# [What to produce]
This exercise needs the complete data reproduced exactly.

# [Listed entries]
# # #

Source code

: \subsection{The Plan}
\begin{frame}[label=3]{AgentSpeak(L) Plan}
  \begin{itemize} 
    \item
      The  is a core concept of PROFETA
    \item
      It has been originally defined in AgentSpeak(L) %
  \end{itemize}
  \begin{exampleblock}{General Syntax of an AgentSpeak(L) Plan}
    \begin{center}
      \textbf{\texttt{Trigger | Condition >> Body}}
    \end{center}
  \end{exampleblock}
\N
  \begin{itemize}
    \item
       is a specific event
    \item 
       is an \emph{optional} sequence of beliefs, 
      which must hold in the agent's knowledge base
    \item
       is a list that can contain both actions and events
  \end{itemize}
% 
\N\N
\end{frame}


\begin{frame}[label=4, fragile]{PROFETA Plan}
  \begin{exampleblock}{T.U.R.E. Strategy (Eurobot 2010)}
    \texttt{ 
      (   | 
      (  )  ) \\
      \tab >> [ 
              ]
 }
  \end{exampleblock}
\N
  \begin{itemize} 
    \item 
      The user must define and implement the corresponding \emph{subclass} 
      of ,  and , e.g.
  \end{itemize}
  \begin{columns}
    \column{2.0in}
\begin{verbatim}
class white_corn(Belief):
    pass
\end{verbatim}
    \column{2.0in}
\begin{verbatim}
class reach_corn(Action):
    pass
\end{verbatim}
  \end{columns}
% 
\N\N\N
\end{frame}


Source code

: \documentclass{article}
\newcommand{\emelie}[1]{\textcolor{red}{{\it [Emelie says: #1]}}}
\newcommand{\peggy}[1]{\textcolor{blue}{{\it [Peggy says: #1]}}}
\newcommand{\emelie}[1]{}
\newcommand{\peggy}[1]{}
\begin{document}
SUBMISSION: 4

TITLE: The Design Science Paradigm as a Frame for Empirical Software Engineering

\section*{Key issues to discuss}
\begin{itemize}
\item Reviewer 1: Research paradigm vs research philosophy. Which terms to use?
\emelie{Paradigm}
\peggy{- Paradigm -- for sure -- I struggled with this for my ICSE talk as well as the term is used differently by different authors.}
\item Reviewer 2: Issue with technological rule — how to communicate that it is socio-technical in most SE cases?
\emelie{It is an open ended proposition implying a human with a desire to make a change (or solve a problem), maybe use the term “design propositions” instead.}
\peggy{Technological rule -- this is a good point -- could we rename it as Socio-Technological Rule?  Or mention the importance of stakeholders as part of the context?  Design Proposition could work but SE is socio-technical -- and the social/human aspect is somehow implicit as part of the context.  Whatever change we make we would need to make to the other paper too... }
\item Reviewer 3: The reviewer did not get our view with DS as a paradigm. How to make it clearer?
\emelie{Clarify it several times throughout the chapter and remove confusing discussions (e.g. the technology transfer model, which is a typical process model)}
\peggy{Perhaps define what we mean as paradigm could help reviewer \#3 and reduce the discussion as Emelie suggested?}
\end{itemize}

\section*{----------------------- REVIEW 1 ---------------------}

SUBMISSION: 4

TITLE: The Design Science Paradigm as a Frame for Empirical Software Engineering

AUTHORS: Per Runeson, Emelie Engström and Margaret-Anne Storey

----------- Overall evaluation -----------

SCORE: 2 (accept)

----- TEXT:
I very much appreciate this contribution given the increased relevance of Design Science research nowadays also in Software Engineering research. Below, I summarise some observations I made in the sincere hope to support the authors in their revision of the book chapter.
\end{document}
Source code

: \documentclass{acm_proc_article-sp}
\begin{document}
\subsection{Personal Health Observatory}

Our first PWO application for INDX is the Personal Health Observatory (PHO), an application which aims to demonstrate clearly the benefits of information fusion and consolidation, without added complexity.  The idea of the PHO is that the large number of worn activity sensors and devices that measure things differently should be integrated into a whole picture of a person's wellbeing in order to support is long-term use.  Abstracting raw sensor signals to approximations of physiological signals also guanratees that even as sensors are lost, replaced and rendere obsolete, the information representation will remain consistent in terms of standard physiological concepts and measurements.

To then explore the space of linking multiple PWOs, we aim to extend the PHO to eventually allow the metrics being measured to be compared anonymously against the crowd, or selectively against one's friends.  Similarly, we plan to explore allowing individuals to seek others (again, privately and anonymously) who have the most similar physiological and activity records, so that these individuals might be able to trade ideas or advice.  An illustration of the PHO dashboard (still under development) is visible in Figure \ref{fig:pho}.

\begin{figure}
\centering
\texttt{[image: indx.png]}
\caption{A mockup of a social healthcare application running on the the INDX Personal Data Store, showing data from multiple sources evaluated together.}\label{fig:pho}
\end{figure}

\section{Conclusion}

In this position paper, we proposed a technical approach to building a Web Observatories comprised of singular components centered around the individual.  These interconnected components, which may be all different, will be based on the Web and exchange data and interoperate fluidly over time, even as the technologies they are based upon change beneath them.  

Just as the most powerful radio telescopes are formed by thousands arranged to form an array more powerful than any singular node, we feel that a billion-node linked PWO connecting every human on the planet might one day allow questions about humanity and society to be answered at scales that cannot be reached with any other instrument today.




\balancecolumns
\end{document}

# # #

# [Exercise output]
Source code

: \subsection{The Plan}
\begin{frame}[label=3]{AgentSpeak(L) Plan}
  \begin{itemize} 
    \item
      The  is a core concept of PROFETA
    \item
      It has been originally defined in AgentSpeak(L) %
  \end{itemize}
  \begin{exampleblock}{General Syntax of an AgentSpeak(L) Plan}
    \begin{center}
      \textbf{\texttt{Trigger | Condition >> Body}}
    \end{center}
  \end{exampleblock}
\N
  \begin{itemize}
    \item
       is a specific event
    \item 
       is an \emph{optional} sequence of beliefs, 
      which must hold in the agent's knowledge base
    \item
       is a list that can contain both actions and events
  \end{itemize}
% 
\N\N
\end{frame}


\begin{frame}[label=4, fragile]{PROFETA Plan}
  \begin{exampleblock}{T.U.R.E. Strategy (Eurobot 2010)}
    \texttt{ 
      (   | 
      (  )  ) \\
      \tab >> [ 
              ]
 }
  \end{exampleblock}
\N
  \begin{itemize} 
    \item 
      The user must define and implement the corresponding \emph{subclass} 
      of ,  and , e.g.
  \end{itemize}
  \begin{columns}
    \column{2.0in}
\begin{verbatim}
class white_corn(Belief):
    pass
\end{verbatim}
    \column{2.0in}
\begin{verbatim}
class reach_corn(Action):
    pass
\end{verbatim}
  \end{columns}
% 
\N\N\N
\end{frame}


Source code

: \documentclass{article}
\newcommand{\emelie}[1]{\textcolor{red}{{\it [Emelie says: #1]}}}
\newcommand{\peggy}[1]{\textcolor{blue}{{\it [Peggy says: #1]}}}
\newcommand{\emelie}[1]{}
\newcommand{\peggy}[1]{}
\begin{document}
SUBMISSION: 4

TITLE: The Design Science Paradigm as a Frame for Empirical Software Engineering

\section*{Key issues to discuss}
\begin{itemize}
\item Reviewer 1: Research paradigm vs research philosophy. Which terms to use?
\emelie{Paradigm}
\peggy{- Paradigm -- for sure -- I struggled with this for my ICSE talk as well as the term is used differently by different authors.}
\item Reviewer 2: Issue with technological rule — how to communicate that it is socio-technical in most SE cases?
\emelie{It is an open ended proposition implying a human with a desire to make a change (or solve a problem), maybe use the term “design propositions” instead.}
\peggy{Technological rule -- this is a good point -- could we rename it as Socio-Technological Rule?  Or mention the importance of stakeholders as part of the context?  Design Proposition could work but SE is socio-technical -- and the social/human aspect is somehow implicit as part of the context.  Whatever change we make we would need to make to the other paper too... }
\item Reviewer 3: The reviewer did not get our view with DS as a paradigm. How to make it clearer?
\emelie{Clarify it several times throughout the chapter and remove confusing discussions (e.g. the technology transfer model, which is a typical process model)}
\peggy{Perhaps define what we mean as paradigm could help reviewer \#3 and reduce the discussion as Emelie suggested?}
\end{itemize}

\section*{----------------------- REVIEW 1 ---------------------}

SUBMISSION: 4

TITLE: The Design Science Paradigm as a Frame for Empirical Software Engineering

AUTHORS: Per Runeson, Emelie Engström and Margaret-Anne Storey

----------- Overall evaluation -----------

SCORE: 2 (accept)

----- TEXT:
I very much appreciate this contribution given the increased relevance of Design Science research nowadays also in Software Engineering research. Below, I summarise some observations I made in the sincere hope to support the authors in their revision of the book chapter.
\end{document}
Source code

: \documentclass{acm_proc_article-sp}
\begin{document}
\subsection{Personal Health Observatory}

Our first PWO application for INDX is the Personal Health Observatory (PHO), an application which aims to demonstrate clearly the benefits of information fusion and consolidation, without added complexity.  The idea of the PHO is that the large number of worn activity sensors and devices that measure things differently should be integrated into a whole picture of a person's wellbeing in order to support is long-term use.  Abstracting raw sensor signals to approximations of physiological signals also guanratees that even as sensors are lost, replaced and rendere obsolete, the information representation will remain consistent in terms of standard physiological concepts and measurements.

To then explore the space of linking multiple PWOs, we aim to extend the PHO to eventually allow the metrics being measured to be compared anonymously against the crowd, or selectively against one's friends.  Similarly, we plan to explore allowing individuals to seek others (again, privately and anonymously) who have the most similar physiological and activity records, so that these individuals might be able to trade ideas or advice.  An illustration of the PHO dashboard (still under development) is visible in Figure \ref{fig:pho}.

\begin{figure}
\centering
\texttt{[image: indx.png]}
\caption{A mockup of a social healthcare application running on the the INDX Personal Data Store, showing data from multiple sources evaluated together.}\label{fig:pho}
\end{figure}

\section{Conclusion}

In this position paper, we proposed a technical approach to building a Web Observatories comprised of singular components centered around the individual.  These interconnected components, which may be all different, will be based on the Web and exchange data and interoperate fluidly over time, even as the technologies they are based upon change beneath them.  

Just as the most powerful radio telescopes are formed by thousands arranged to form an array more powerful than any singular node, we feel that a billion-node linked PWO connecting every human on the planet might one day allow questions about humanity and society to be answered at scales that cannot be reached with any other instrument today.




\balancecolumns
\end{document}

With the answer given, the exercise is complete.